■ **THE DATA**
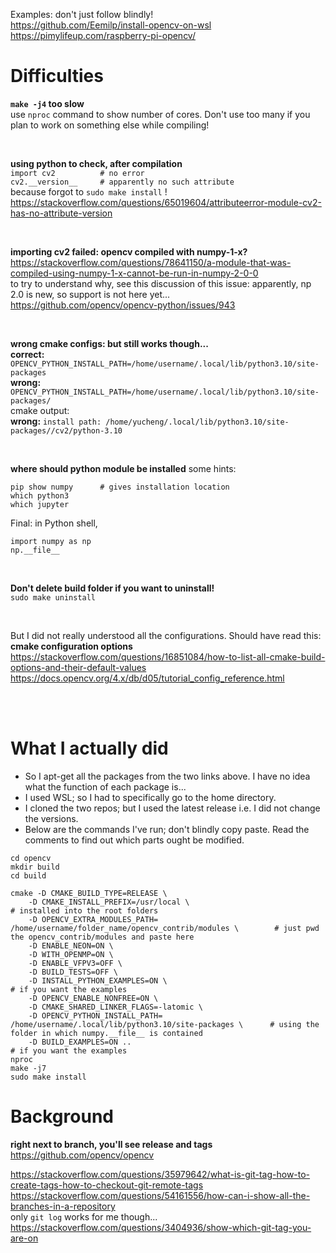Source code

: Examples: don't just follow blindly!  
https://github.com/Eemilp/install-opencv-on-wsl   
https://pimylifeup.com/raspberry-pi-opencv/  


# Difficulties  
**`make -j4` too slow**  
use `nproc` command to show number of cores. Don't use too many if you plan to work on something else while compiling!

</br>

**using python to check, after compilation**  
`import cv2          # no error`  
`cv2.__version__     # apparently no such attribute`  
because forgot to `sudo make install` !  
https://stackoverflow.com/questions/65019604/attributeerror-module-cv2-has-no-attribute-version  

</br> 

**importing cv2 failed: opencv compiled with numpy-1-x?**  
https://stackoverflow.com/questions/78641150/a-module-that-was-compiled-using-numpy-1-x-cannot-be-run-in-numpy-2-0-0  
to try to understand why, see this discussion of this issue: apparently, np 2.0 is new, so support is not here yet...  
https://github.com/opencv/opencv-python/issues/943

</br>

**wrong cmake configs: but still works though...**  
**correct:** `OPENCV_PYTHON_INSTALL_PATH=/home/username/.local/lib/python3.10/site-packages`  
**wrong:** `OPENCV_PYTHON_INSTALL_PATH=/home/username/.local/lib/python3.10/site-packages/`  
cmake output:  
**wrong:** `install path: /home/yucheng/.local/lib/python3.10/site-packages//cv2/python-3.10`

</br>

**where should python module be installed**
some hints:
```
pip show numpy      # gives installation location
which python3
which jupyter
```
Final: in Python shell,
```
import numpy as np
np.__file__
```

</br>

**Don't delete build folder if you want to uninstall!**  
`sudo make uninstall`

</br>

But I did not really understood all the configurations. Should have read this:  
**cmake configuration options**  
https://stackoverflow.com/questions/16851084/how-to-list-all-cmake-build-options-and-their-default-values  
https://docs.opencv.org/4.x/db/d05/tutorial_config_reference.html  

</br>
</br>


# What I actually did
- So I apt-get all the packages from the two links above. I have no idea what the function of each package is...
- I used WSL; so I had to specifically go to the home directory.
- I cloned the two repos; but I used the latest release i.e. I did not change the versions.
- Below are the commands I've run; don't blindly copy paste. Read the comments to find out which parts ought be modified.
```
cd opencv
mkdir build
cd build

cmake -D CMAKE_BUILD_TYPE=RELEASE \
    -D CMAKE_INSTALL_PREFIX=/usr/local \                                                     # installed into the root folders
    -D OPENCV_EXTRA_MODULES_PATH= /home/username/folder_name/opencv_contrib/modules \        # just pwd the opencv_contrib/modules and paste here
    -D ENABLE_NEON=ON \
    -D WITH_OPENMP=ON \
    -D ENABLE_VFPV3=OFF \
    -D BUILD_TESTS=OFF \
    -D INSTALL_PYTHON_EXAMPLES=ON \                                                          # if you want the examples
    -D OPENCV_ENABLE_NONFREE=ON \
    -D CMAKE_SHARED_LINKER_FLAGS=-latomic \
    -D OPENCV_PYTHON_INSTALL_PATH= /home/username/.local/lib/python3.10/site-packages \      # using the folder in which numpy.__file__ is contained
    -D BUILD_EXAMPLES=ON ..                                                                  # if you want the examples
nproc
make -j7
sudo make install

```
# Background

**right next to branch, you'll see release and tags**  
https://github.com/opencv/opencv  

https://stackoverflow.com/questions/35979642/what-is-git-tag-how-to-create-tags-how-to-checkout-git-remote-tags   
https://stackoverflow.com/questions/54161556/how-can-i-show-all-the-branches-in-a-repository  
only `git log` works for me though...  
https://stackoverflow.com/questions/3404936/show-which-git-tag-you-are-on  



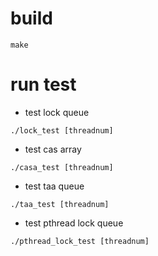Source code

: # build
```
make
```

# run test
* test lock queue

```
./lock_test [threadnum]
```

* test cas array

```
./casa_test [threadnum]
```

* test taa queue

```
./taa_test [threadnum]
```

* test pthread lock queue
```
./pthread_lock_test [threadnum]
```
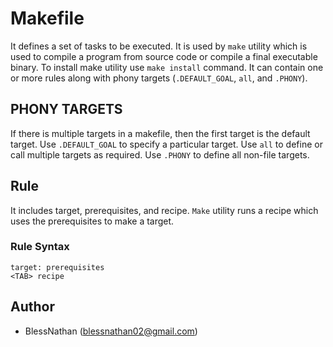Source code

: # Makefile
It defines a set of tasks to be executed. It is used by `make` utility which is used to compile a program from source code or compile a final executable binary. To install make utility use `make install` command. It can contain one or more rules along with phony targets (`.DEFAULT_GOAL`, `all`, and `.PHONY`).

## PHONY TARGETS
If there is multiple targets in a makefile, then the first target is the default target. Use `.DEFAULT_GOAL` to specify a particular target. Use `all` to define or call multiple targets as required. Use `.PHONY` to define all non-file targets.

## Rule
It includes target, prerequisites, and recipe. `Make` utility runs a recipe which uses the prerequisites to make a target.

### Rule Syntax
```
target: prerequisites
<TAB> recipe
```

## Author
- BlessNathan (blessnathan02@gmail.com)
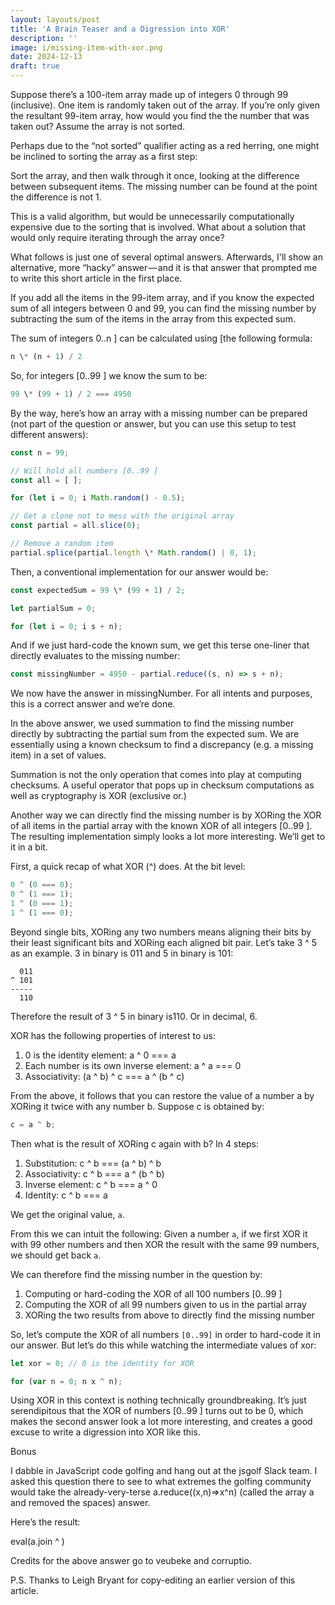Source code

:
 ```yaml
---
layout: layouts/post
title: 'A Brain Teaser and a Digression into XOR'
description: ''
image: i/missing-item-with-xor.png
date: 2024-12-13
draft: true
---
```


Suppose there’s a 100-item array made up of integers 0 through 99 (inclusive). One item is randomly taken out of the array. If you’re only given the resultant 99-item array, how would you find the the number that was taken out? Assume the array is not sorted.

Perhaps due to the “not sorted” qualifier acting as a red herring, one might be inclined to sorting the array as a first step:

Sort the array, and then walk through it once, looking at the difference between subsequent items. The missing number can be found at the point the difference is not 1.

This is a valid algorithm, but would be unnecessarily computationally expensive due to the sorting that is involved. What about a solution that would only require iterating through the array once?

What follows is just one of several optimal answers. Afterwards, I'll show an alternative, more “hacky” answer — and it is that answer that prompted me to write this short article in the first place.

If you add all the items in the 99-item array, and if you know the expected sum of all integers between 0 and 99, you can find the missing number by subtracting the sum of the items in the array from this expected sum.

The sum of integers 0..n ] can be calculated using [the following formula:

```js
n \* (n + 1) / 2
```

So, for integers [0..99 ] we know the sum to be:

```js
99 \* (99 + 1) / 2 === 4950
```

By the way, here’s how an array with a missing number can be prepared (not part of the question or answer, but you can use this setup to test different answers):

```js
const n = 99;

// Will hold all numbers [0..99 ]
const all = [ ];

for (let i = 0; i Math.random() - 0.5);

// Get a clone not to mess with the original array
const partial = all.slice(0);

// Remove a random item
partial.splice(partial.length \* Math.random() | 0, 1);
```

Then, a conventional implementation for our answer would be:

```js
const expectedSum = 99 \* (99 + 1) / 2;

let partialSum = 0;

for (let i = 0; i s + n);
```

And if we just hard-code the known sum, we get this terse one-liner that directly evaluates to the missing number:

```js
const missingNumber = 4950 - partial.reduce((s, n) => s + n);
```

We now have the answer in missingNumber. For all intents and purposes, this is a correct answer and we’re done.

In the above answer, we used summation to find the missing number directly by subtracting the partial sum from the expected sum. We are essentially using a known checksum to find a discrepancy (e.g. a missing item) in a set of values.

Summation is not the only operation that comes into play at computing checksums. A useful operator that pops up in checksum computations as well as cryptography is XOR (exclusive or.)

Another way we can directly find the missing number is by XORing the XOR of all items in the partial array with the known XOR of all integers [0..99 ]. The resulting implementation simply looks a lot more interesting. We’ll get to it in a bit.

First, a quick recap of what XOR (^) does. At the bit level:

```js
0 ^ (0 === 0);
0 ^ (1 === 1);
1 ^ (0 === 1);
1 ^ (1 === 0);
```

Beyond single bits, XORing any two numbers means aligning their bits by their least significant bits and XORing each aligned bit pair. Let’s take 3 ^ 5 as an example. 3 in binary is 011 and 5 in binary is 101:

```
  011
^ 101
-----
  110
```

Therefore the result of 3 ^ 5 in binary is110. Or in decimal, 6.

XOR has the following properties of interest to us:

1. 0 is the identity element: a ^ 0 === a
2. Each number is its own inverse element: a ^ a === 0
3. Associativity: (a ^ b) ^ c === a ^ (b ^ c)

From the above, it follows that you can restore the value of a number a by XORing it twice with any number b. Suppose c is obtained by:

```js
c = a ^ b;
```

Then what is the result of XORing c again with b? In 4 steps:

1. Substitution: c ^ b === (a ^ b) ^ b
2. Associativity: c ^ b === a ^ (b ^ b)
3. Inverse element: c ^ b === a ^ 0
4. Identity: c ^ b === a

We get the original value, `a`.

From this we can intuit the following: Given a number `a`, if we first XOR it with 99 other numbers and then XOR the result with the same 99 numbers, we should get back `a`.

We can therefore find the missing number in the question by:

1. Computing or hard-coding the XOR of all 100 numbers [0..99 ]
2. Computing the XOR of all 99 numbers given to us in the partial array
3. XORing the two results from above to directly find the missing number

So, let’s compute the XOR of all numbers `[0..99]` in order to hard-code it in our answer. But let’s do this while watching the intermediate values of xor:

```js
let xor = 0; // 0 is the identity for XOR

for (var n = 0; n x ^ n);
```

Using XOR in this context is nothing technically groundbreaking. It’s just serendipitous that the XOR of numbers [0..99 ] turns out to be 0, which makes the second answer look a lot more interesting, and creates a good excuse to write a digression into XOR like this.

Bonus

I dabble in JavaScript code golfing and hang out at the jsgolf Slack team. I asked this question there to see to what extremes the golfing community would take the already-very-terse a.reduce((x,n)=>x^n) (called the array a and removed the spaces) answer.

Here’s the result:

eval(a.join ^ )

Credits for the above answer go to veubeke and corruptio.

P.S. Thanks to Leigh Bryant for copy-editing an earlier version of this article.
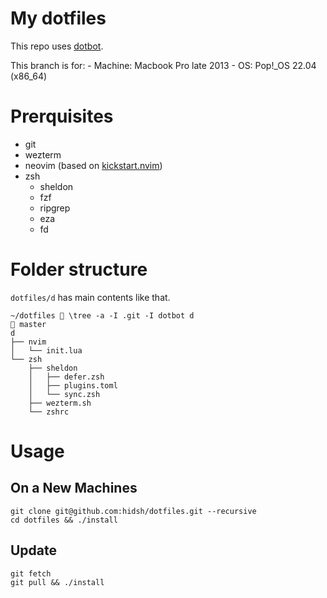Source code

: # My dotfiles

This repo uses [dotbot](https://github.com/anishathalye/dotbot).

This branch is for:
	- Machine: Macbook Pro late 2013
	- OS: Pop!\_OS 22.04 (x86\_64)

# Prerquisites

- git
- wezterm
- neovim (based on [kickstart.nvim](https://github.com/nvim-lua/kickstart.nvim))
- zsh
	- sheldon
	- fzf
	- ripgrep
	- eza
	- fd

# Folder structure

`dotfiles/d` has main contents like that.

```
~/dotfiles 󰜴 \tree -a -I .git -I dotbot d                                                     master
d
├── nvim
│   └── init.lua
└── zsh
    ├── sheldon
    │   ├── defer.zsh
    │   ├── plugins.toml
    │   └── sync.zsh
    ├── wezterm.sh
    └── zshrc
```

# Usage

## On a New Machines

```
git clone git@github.com:hidsh/dotfiles.git --recursive
cd dotfiles && ./install
```

## Update

```
git fetch
git pull && ./install
```

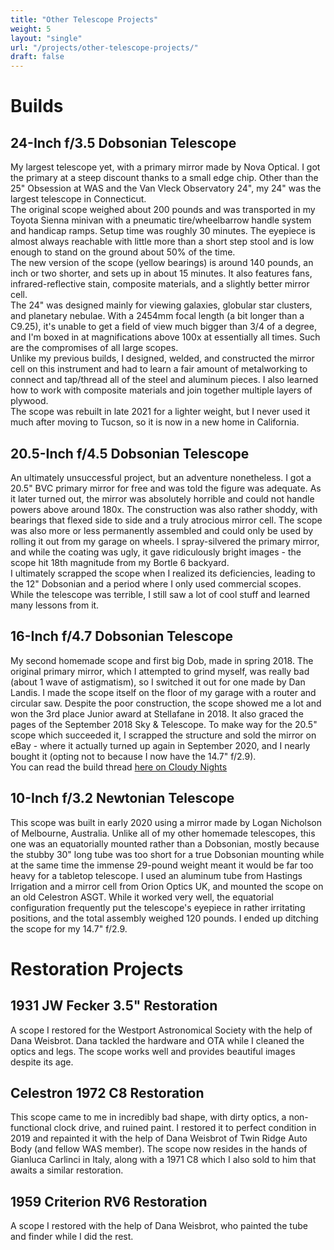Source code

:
 ```yaml
---
title: "Other Telescope Projects"
weight: 5
layout: "single"
url: "/projects/other-telescope-projects/"
draft: false
---
```

# Builds
## 24-Inch f/3.5 Dobsonian Telescope

My largest telescope yet, with a primary mirror made by Nova Optical. I got the primary at a steep discount thanks to a small edge chip. Other than the 25" Obsession at WAS and the Van Vleck Observatory 24", my 24" was the largest telescope in Connecticut.  
The original scope weighed about 200 pounds and was transported in my Toyota Sienna minivan with a pneumatic tire/wheelbarrow handle system and handicap ramps. Setup time was roughly 30 minutes. The eyepiece is almost always reachable with little more than a short step stool and is low enough to stand on the ground about 50% of the time.  
The new version of the scope (yellow bearings) is around 140 pounds, an inch or two shorter, and sets up in about 15 minutes. It also features fans, infrared-reflective stain, composite materials, and a slightly better mirror cell.  
The 24" was designed mainly for viewing galaxies, globular star clusters, and planetary nebulae. With a 2454mm focal length (a bit longer than a C9.25), it's unable to get a field of view much bigger than 3/4 of a degree, and I'm boxed in at magnifications above 100x at essentially all times. Such are the compromises of all large scopes.  
Unlike my previous builds, I designed, welded, and constructed the mirror cell on this instrument and had to learn a fair amount of metalworking to connect and tap/thread all of the steel and aluminum pieces. I also learned how to work with composite materials and join together multiple layers of plywood.  
The scope was rebuilt in late 2021 for a lighter weight, but I never used it much after moving to Tucson, so it is now in a new home in California.

## 20.5-Inch f/4.5 Dobsonian Telescope

An ultimately unsuccessful project, but an adventure nonetheless. I got a 20.5" BVC primary mirror for free and was told the figure was adequate. As it later turned out, the mirror was absolutely horrible and could not handle powers above around 180x. The construction was also rather shoddy, with bearings that flexed side to side and a truly atrocious mirror cell. The scope was also more or less permanently assembled and could only be used by rolling it out from my garage on wheels. I spray-silvered the primary mirror, and while the coating was ugly, it gave ridiculously bright images - the scope hit 18th magnitude from my Bortle 6 backyard.  
I ultimately scrapped the scope when I realized its deficiencies, leading to the 12" Dobsonian and a period where I only used commercial scopes. While the telescope was terrible, I still saw a lot of cool stuff and learned many lessons from it.

## 16-Inch f/4.7 Dobsonian Telescope

My second homemade scope and first big Dob, made in spring 2018. The original primary mirror, which I attempted to grind myself, was really bad (about 1 wave of astigmatism), so I switched it out for one made by Dan Landis. I made the scope itself on the floor of my garage with a router and circular saw. Despite the poor construction, the scope showed me a lot and won the 3rd place Junior award at Stellafane in 2018. It also graced the pages of the September 2018 Sky & Telescope. To make way for the 20.5" scope which succeeded it, I scrapped the structure and sold the mirror on eBay - where it actually turned up again in September 2020, and I nearly bought it (opting not to because I now have the 14.7" f/2.9).  
You can read the build thread [here on Cloudy Nights](https://www.cloudynights.com/topic/606445-16-dob-the-insanity-continues/)

## 10-Inch f/3.2 Newtonian Telescope

This scope was built in early 2020 using a mirror made by Logan Nicholson of Melbourne, Australia. Unlike all of my other homemade telescopes, this one was an equatorially mounted rather than a Dobsonian, mostly because the stubby 30" long tube was too short for a true Dobsonian mounting while at the same time the immense 29-pound weight meant it would be far too heavy for a tabletop telescope. I used an aluminum tube from Hastings Irrigation and a mirror cell from Orion Optics UK, and mounted the scope on an old Celestron ASGT. While it worked very well, the equatorial configuration frequently put the telescope's eyepiece in rather irritating positions, and the total assembly weighed 120 pounds. I ended up ditching the scope for my 14.7" f/2.9.

# Restoration Projects

## 1931 JW Fecker 3.5" Restoration

A scope I restored for the Westport Astronomical Society with the help of Dana Weisbrot. Dana tackled the hardware and OTA while I cleaned the optics and legs. The scope works well and provides beautiful images despite its age. 

## Celestron 1972 C8 Restoration

This scope came to me in incredibly bad shape, with dirty optics, a non-functional clock drive, and ruined paint. I restored it to perfect condition in 2019 and repainted it with the help of Dana Weisbrot of Twin Ridge Auto Body (and fellow WAS member). The scope now resides in the hands of Gianluca Carlinci in Italy, along with a 1971 C8 which I also sold to him that awaits a similar restoration.

## 1959 Criterion RV6 Restoration

A scope I restored with the help of Dana Weisbrot, who painted the tube and finder while I did the rest.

■ **TASK**
Begin at the first line of the material and copy each line exactly through the one containing "check, after compilation**". Omit pictures.

■ **SOLUTION BELOW**
Source code

: Examples: don't just follow blindly!  
https://github.com/Eemilp/install-opencv-on-wsl   
https://pimylifeup.com/raspberry-pi-opencv/  


# Difficulties  
**`make -j4` too slow**  
use `nproc` command to show number of cores. Don't use too many if you plan to work on something else while compiling!

</br>

**using python to check, after compilation**  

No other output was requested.